GT 4.2.0 Release Notes: GRAM4


1. Component Overview

The Web Services Grid Resource Allocation and Management (GRAM4) component comprises a set of WSRF-compliant Web services to locate, submit, monitor, and cancel jobs on Grid computing resources. GRAM4 is not a job scheduler, but rather a set of services and clients for communicating with a range of different batch/cluster job schedulers using a common protocol.

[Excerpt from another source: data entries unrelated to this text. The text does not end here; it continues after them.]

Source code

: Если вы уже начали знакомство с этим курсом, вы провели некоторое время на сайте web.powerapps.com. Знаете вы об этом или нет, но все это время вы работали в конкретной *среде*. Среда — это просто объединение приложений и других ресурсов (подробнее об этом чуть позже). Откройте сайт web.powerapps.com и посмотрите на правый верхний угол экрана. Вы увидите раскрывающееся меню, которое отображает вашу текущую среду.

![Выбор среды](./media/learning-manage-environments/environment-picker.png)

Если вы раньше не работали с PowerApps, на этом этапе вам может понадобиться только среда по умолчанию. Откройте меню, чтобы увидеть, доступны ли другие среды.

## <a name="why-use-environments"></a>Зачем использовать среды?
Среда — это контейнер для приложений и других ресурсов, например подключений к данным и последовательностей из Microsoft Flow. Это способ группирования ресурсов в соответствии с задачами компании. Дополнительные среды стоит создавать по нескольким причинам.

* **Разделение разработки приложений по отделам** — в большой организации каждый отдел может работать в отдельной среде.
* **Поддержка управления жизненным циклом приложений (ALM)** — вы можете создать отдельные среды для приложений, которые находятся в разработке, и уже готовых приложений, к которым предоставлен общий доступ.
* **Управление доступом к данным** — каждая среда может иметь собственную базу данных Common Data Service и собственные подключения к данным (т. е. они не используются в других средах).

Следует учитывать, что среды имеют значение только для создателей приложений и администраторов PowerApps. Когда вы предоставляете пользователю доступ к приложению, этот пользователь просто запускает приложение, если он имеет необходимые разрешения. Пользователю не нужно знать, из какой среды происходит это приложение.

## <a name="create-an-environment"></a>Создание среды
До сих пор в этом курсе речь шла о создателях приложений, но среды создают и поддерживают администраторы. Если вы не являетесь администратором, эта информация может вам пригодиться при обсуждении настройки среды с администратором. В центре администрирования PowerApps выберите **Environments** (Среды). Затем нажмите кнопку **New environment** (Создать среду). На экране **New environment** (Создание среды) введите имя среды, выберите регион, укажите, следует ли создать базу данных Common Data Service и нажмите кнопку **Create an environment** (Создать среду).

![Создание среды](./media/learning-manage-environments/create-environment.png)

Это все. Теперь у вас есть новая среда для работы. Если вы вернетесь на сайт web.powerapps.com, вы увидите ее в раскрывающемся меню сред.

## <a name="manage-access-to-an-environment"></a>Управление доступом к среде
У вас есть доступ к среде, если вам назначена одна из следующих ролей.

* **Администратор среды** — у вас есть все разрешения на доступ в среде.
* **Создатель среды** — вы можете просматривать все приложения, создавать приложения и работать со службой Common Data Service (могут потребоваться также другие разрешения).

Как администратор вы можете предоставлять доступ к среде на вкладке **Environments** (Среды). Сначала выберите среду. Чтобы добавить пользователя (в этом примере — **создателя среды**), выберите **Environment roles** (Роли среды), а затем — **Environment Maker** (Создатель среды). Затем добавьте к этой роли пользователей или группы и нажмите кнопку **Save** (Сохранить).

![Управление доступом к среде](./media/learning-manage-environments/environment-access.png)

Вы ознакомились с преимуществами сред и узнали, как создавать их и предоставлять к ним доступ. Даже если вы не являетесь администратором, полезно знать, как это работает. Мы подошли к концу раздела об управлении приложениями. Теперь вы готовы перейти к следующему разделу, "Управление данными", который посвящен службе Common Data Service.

GRAM4 is meant to address a range of jobs where reliable operation, stateful monitoring, credential management, and file staging are important.

[Note]Note

The GRAM server is typically deployed in conjunction with the Delegation and RFT services to address data staging, delegation of proxy credentials, and computation monitoring and management in an integrated manner.

2. Feature summary

New Features new since 4.0.x

  • New terminate method in the client-side GramJob API
  • Improved job lifetime management for users and admins
  • Added configuration for "default" Local Resource Managers

Other Standard Supported Features

  • Remote job execution and management
  • Uniform and flexible interface to batch scheduling systems
  • File staging before and after job execution
  • File / directory clean up after job execution (after file stage out)
  • Service auditing for each submitted

Deprecated Features

  • With the addition of the new terminate method in the GramJob API, the destroy method is no longer necessary. For backward compatibility, the destroy method was left in the GramJob API, but it simply calls the terminate method. During the 4.2.x series, clients using the destroy method should change to instead use terminate. In GT 4.4, the plan is to remove the destroy method.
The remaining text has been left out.